Условия просты: автор объявляет интересующую его сумму сборов от читателей и начинает с заранее определенной регулярностью публиковать фрагменты на общедоступном сайте. Если к моменту появления трех четвертей текста искомая сумма не набирается, проект объявляется закрытым, а окончание книги навсегда остается недоступно для читателей. Таким образом, конкретный читатель не связан никакими обязательствами перед автором, принимает решение о сроках и объеме оплаты по собственному усмотрению, а писатель, в свою очередь, кровно заинтересован заинтриговать читателя настолько, чтобы тот охотнее расставался с деньгами ради следующей порции любимого чтива. По сути, перед нами классический роман-фельетон, однако, с куда большей степенью читательской свободы и лишенный посредника-издателя.
Замечательно! Но… Такого рода рецепты работают для единичных авторов: ведь свою неимоверную популярность Кинг приобрел именно благодаря традиционному, “бумажному” книгоизданию. Рассчитывать на нечто подобное автору менее маститому, боюсь, не следовало бы.
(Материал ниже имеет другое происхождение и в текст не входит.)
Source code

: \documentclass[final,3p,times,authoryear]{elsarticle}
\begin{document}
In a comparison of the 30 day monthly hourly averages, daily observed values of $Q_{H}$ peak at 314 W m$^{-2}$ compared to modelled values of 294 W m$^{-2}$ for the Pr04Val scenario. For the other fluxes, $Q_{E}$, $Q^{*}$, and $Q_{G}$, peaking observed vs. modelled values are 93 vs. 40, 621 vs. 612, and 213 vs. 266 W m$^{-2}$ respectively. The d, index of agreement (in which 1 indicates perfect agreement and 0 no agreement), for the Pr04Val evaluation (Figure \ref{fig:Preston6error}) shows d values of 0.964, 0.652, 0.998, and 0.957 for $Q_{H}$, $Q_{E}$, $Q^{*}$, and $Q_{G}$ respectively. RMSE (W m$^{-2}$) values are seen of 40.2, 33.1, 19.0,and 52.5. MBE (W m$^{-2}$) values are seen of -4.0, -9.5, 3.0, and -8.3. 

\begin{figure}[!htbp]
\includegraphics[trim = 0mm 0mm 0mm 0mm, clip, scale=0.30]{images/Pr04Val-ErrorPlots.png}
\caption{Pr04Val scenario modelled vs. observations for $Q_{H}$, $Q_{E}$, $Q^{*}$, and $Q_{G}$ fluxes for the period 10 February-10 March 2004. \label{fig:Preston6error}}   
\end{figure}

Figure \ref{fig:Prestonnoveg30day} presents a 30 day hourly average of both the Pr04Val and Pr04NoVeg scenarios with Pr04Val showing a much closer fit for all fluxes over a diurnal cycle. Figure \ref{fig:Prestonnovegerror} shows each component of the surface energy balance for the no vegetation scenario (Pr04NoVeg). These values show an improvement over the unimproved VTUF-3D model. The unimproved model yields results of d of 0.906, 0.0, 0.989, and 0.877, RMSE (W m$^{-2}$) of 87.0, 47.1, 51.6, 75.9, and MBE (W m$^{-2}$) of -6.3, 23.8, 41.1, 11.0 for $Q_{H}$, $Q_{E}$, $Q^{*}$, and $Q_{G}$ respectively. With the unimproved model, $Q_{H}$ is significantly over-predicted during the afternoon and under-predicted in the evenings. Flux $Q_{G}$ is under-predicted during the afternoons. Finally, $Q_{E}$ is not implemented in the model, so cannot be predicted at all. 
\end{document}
Собственно, я отнимаю столь много читательского времени на этот, казалось бы, не вполне соответствующий заявленной теме вопрос именно потому, что отсутствие контроля за воспроизведением новых копий серьезнейшим образом отразится на привычных для нас взаимоотношениях пишущего и читающего. Само понятие “писатель”, тысячелетиями сакрализуемое, теряет смысл в ситуации, когда кто угодно может опубликовать что угодно. Фактически мы возвращаемся в ситуацию, когда толпа звериношкурых охотников у костра наперебой выкрикивает похвальбы касательно своей роли в плановом забое мамонта. Круги производящих и потребляющих тексты сливаются. Отныне писатель – каждый, кто возжелал называть себя таковым.
Что в результате? Бесконечная саморефлексия. Писание “для души” - своей, не читательской. Любительство. Разнообразные “Записки” Болотова “для своих потомков”. А нынешним любителям “почитать на ночь что-нибудь легкое” останется телевизор или то, что заменит его через несколько десятилетий.
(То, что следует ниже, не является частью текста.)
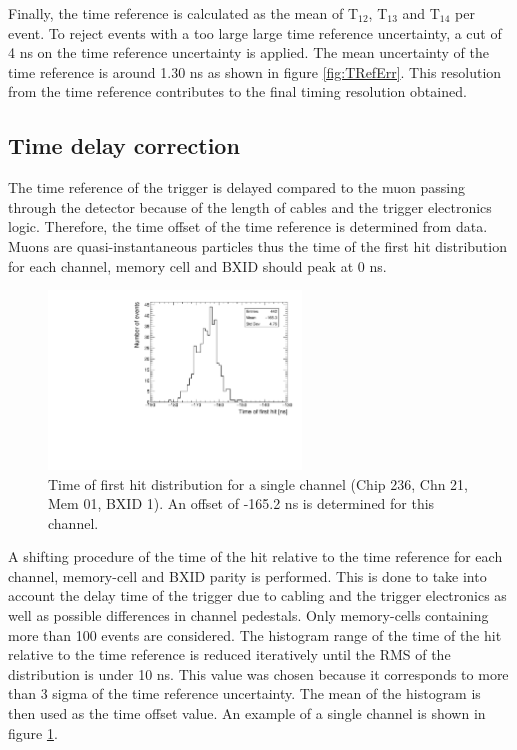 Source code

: \documentclass{JINST}
\begin{document}
Finally, the time reference is calculated as the mean of T$_{12}$, T$_{13}$ and T$_{14}$ per event. To reject events with a too large large time reference uncertainty, a cut of 4 ns on the time reference uncertainty is applied. The mean uncertainty of the time reference is around 1.30 ns as shown in figure \ref{fig:TRefErr}. This resolution from the time reference contributes to the final timing resolution obtained.

\subsection{Time delay correction}

The time reference of the trigger is delayed compared to the muon passing through the detector because of the length of cables and the trigger electronics logic. Therefore, the time offset of the time reference is determined from data. Muons are quasi-instantaneous particles thus the time of the first hit distribution for each channel, memory cell and BXID should peak at 0 ns.

\begin{figure}[htbp!]
  \centering
  \includegraphics[width=0.6\textwidth]{fig/Timing_Chip236_Chn21_Mem01_BXID1_withOffset.pdf}
  \caption{Time of first hit distribution for a single channel (Chip 236, Chn 21, Mem 01, BXID 1). An offset of -165.2 ns is determined for this channel.}\label{fig:TimeChnwithOffset}
\end{figure}

A shifting procedure of the time of the hit relative to the time reference for each channel, memory-cell and BXID parity is performed. This is done to take into account the delay time of the trigger due to cabling and the trigger electronics as well as possible differences in channel pedestals. Only memory-cells containing more than 100 events are considered. The histogram range of the time of the hit relative to the time reference is reduced iteratively until the RMS of the distribution is under 10 ns. This value was chosen because it corresponds to more than 3 sigma of the time reference uncertainty. The mean of the histogram is then used as the time offset value. An example of a single channel is shown in figure \ref{fig:TimeChnwithOffset}.
\end{document}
Бумажной книге для того, что бы выжить, придется стать ценностью самой по себе, вне связи с текстом, способным существовать и без нее. Стать предметом роскоши с золотым обрезом, инкрустациями и переплетом натуральной кожи. Что ж, не худший вариант, да и вложение средств вполне перспективное. Библиотека в два десятка томов, как и в благословенные времена Средневековья, будет равна состоянию.
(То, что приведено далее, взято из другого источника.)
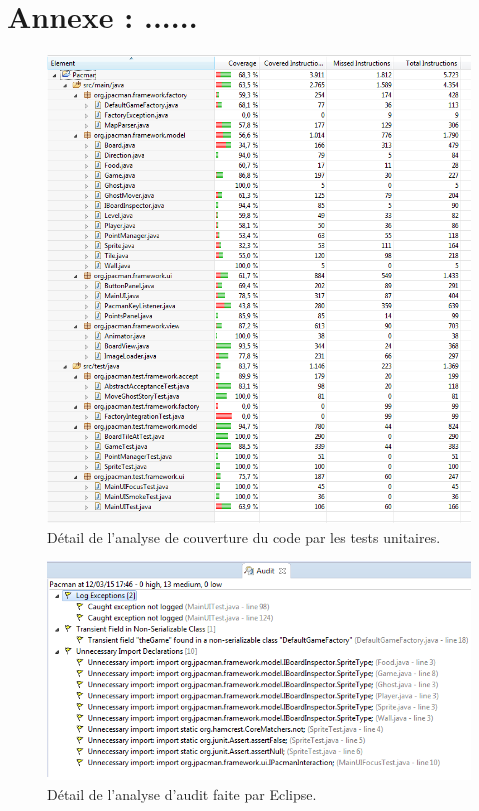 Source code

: \documentclass[12pt,a4paper,final]{article}
\begin{document}
\newpage
\section{Annexe : ......}\label{coverage}

\begin{figure}
	\centering
	\includegraphics[width=\textwidth]{images/CoverageTest.png}
	\caption{\label{CoverageTest}Détail de l'analyse de couverture du code par les tests unitaires.}
\end{figure}


\begin{figure}
	\centering
	\includegraphics[width=\textwidth]{images/Audit.png}
	\caption{\label{Audit}Détail de l'analyse d'audit faite par Eclipse.}
\end{figure}


\newpage


\end{document}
Что ж, эпоха массовой коммерческой беллетристики подходит к концу. Демон дожирает самое себя. Массированная кампания по защите института авторского права – с максимально жесткими санкциями и всей мощью пропагандистского аппарата – еще могла бы законсервировать ситуацию в ее нынешнем виде, но уже сейчас ясно, что ничего подобного сделано не будет. Крах книжной индустрии массового производства фактически предрешен.
Что дальше?
А дальше – бесконечные возможности для самосовершенствования. Выход за жесткие барьеры ограниченной переплетом линейной структуры. Литература будущего – многомерная и интерактивная. Та терра инкогнита, на которую с тоскою смотрел Кортасар и куда делает первые робкие вылазки Павич. Собственно, мы имеем дело с переходом на новый этап эволюции литературы: от сказания через рукопись и собственно книгу – к тексту как таковому, не привязанному не только к определенному носителю, но и к любой осязаемой форме вообще.
Традиционный роман, выработавший свой ресурс стараниями корифеев прошлого, деградировавший до постмодернизма, получает то, чего был лишен несколько последних десятилетий: фронтир. Из уютного Mare Nostra книжного переплета избранные смельчаки выбираются в бесконечный океан – и едва ли он будет назван Тихим. За ними придут другие. Новый мир, новая литература, новый читатель – стоят на пороге, кроются тенью возможности в импульсах сетей и микросхемах “читалок”. Пускай еще не завтра. Пускай о бушующих океанах сегодня можно догадаться лишь по капле росы.